Estos hechos agravian, no solamente lo ético y moral de una sociedad, sino que también afectan una serie de derechos que cautela la legislación penal.

Según la información proporcionada por la Unidad de la Fiscalía, de las primeras diligencias se ha establecido que la modalidad consistía en burlar la lista de pacientes que esperaban cama UCI para salvar sus vidas, quienes, en silla de ruedas en los patios del hospital, aguardaban en el orden en el cual deberían ser atendidos según registro.

Por esta infame práctica, seguramente fallecieron varios asegurados no atendidos al birlase su orden de tratamiento. Una ONG conformada por unos desalmados, triangulaba con empleados y, tal vez médicos, para eludir el riguroso orden de asistencia abonando S/.85 000,00 soles por cama.

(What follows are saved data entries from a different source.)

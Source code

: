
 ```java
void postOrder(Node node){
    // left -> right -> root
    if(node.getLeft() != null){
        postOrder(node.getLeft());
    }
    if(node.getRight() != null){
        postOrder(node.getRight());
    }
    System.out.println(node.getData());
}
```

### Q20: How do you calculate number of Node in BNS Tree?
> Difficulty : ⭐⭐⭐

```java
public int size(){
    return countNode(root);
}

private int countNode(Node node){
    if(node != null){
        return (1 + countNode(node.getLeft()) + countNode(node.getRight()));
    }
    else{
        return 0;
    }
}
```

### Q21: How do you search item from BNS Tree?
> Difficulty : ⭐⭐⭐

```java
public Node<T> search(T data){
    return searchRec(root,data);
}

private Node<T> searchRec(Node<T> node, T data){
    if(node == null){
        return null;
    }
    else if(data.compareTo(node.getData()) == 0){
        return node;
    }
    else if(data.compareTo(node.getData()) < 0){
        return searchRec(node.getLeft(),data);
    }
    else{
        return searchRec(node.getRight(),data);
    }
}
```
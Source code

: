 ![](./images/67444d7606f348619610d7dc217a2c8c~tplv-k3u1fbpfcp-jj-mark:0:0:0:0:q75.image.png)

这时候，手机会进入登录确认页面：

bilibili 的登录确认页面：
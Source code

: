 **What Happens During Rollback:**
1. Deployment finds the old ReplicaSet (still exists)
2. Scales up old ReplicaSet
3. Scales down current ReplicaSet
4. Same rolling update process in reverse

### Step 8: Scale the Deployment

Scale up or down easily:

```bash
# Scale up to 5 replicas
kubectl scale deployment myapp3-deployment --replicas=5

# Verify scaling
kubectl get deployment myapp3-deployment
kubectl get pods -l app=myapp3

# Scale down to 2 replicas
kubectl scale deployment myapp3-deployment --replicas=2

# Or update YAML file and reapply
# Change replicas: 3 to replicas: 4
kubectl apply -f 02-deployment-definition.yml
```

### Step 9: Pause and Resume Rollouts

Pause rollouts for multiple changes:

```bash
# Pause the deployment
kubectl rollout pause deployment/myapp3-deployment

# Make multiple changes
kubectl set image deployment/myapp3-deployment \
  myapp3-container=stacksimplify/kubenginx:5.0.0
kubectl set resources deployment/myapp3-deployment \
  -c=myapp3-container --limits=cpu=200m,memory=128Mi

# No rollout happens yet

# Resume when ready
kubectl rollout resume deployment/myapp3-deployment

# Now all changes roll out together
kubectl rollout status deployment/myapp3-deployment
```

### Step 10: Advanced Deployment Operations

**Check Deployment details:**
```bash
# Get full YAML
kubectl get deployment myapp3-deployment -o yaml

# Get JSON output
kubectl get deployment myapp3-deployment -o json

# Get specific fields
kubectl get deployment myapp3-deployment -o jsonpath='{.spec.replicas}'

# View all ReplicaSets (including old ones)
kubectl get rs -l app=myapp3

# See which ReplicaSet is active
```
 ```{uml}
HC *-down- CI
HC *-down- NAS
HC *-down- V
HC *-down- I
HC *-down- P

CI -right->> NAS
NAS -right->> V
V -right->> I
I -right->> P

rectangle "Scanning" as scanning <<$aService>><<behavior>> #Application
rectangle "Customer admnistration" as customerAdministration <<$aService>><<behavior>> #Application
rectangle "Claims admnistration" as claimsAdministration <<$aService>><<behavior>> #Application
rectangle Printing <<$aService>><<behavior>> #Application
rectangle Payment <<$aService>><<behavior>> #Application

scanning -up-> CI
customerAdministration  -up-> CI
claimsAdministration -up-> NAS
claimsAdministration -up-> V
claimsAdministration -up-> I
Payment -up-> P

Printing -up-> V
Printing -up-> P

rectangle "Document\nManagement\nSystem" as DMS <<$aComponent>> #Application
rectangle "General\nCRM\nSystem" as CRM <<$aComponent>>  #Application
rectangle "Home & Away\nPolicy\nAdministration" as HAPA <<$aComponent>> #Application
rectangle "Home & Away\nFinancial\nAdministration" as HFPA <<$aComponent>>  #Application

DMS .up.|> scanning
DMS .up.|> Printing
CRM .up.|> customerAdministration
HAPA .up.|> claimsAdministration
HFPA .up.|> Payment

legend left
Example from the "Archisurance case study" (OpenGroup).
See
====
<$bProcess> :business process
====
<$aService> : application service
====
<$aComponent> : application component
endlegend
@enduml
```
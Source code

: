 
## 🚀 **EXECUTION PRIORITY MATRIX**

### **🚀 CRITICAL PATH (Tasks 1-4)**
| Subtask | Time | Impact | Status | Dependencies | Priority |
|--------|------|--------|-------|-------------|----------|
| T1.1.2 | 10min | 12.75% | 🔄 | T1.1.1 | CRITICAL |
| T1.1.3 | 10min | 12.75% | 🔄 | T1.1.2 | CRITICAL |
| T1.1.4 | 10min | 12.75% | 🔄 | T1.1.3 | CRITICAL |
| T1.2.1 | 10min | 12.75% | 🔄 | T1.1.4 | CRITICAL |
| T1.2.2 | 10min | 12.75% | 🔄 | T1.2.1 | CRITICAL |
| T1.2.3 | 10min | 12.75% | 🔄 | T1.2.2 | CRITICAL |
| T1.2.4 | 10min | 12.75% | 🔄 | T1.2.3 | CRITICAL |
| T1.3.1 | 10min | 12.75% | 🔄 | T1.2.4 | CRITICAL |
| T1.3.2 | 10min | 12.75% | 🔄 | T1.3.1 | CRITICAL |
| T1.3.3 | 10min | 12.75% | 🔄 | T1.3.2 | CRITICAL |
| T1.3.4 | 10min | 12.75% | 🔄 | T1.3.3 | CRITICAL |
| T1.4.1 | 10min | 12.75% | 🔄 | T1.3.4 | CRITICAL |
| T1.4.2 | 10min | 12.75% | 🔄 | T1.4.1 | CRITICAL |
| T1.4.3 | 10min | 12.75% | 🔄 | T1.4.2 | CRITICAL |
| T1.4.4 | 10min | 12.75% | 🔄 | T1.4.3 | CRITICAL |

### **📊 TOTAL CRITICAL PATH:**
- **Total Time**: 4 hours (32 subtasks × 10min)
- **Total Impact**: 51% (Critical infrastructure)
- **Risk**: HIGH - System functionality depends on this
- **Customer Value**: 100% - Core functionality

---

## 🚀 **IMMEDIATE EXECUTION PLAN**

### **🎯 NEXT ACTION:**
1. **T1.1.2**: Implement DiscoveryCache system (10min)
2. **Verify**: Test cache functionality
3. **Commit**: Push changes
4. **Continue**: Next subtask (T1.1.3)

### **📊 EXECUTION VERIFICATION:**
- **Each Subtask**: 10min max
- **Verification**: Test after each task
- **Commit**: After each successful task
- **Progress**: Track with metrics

El haber dejado morir a asegurados, que contaban con una orden de atención en las camas UCI por Covid, constituye según el Código Penal (Art. 108-Inc. 1°) Homicidio calificado por codicia, etc.; debiendo encaminar las investigaciones preliminares a determinar cuantos han fallecido esperando vanamente atención a la cual tenían legítimo derecho, por ser asegurados y por encontrarse programados para salvar sus vidas.

Esta figura delictiva, tiene que ser analizada en todos sus extremos porque, de por si era imposible infringir el deber jurídico de respetar la vida, pues contó con toda una organización criminal, integrada probablemente por empleados administrativos por falsear los protocolos médicos de atención, pasibles de delito de abandono de personas, como una circunstancia agravante; enriquecimiento indebido en un concurso real de delitos.

Para pivotar esta atrocidad, se utilizó una Organización No Gubernamental “Donantes de Esperanza”, que desconocemos si está registrada o si es fiscalizada por el APCI-Agencia Peruana De Cooperación Internacional.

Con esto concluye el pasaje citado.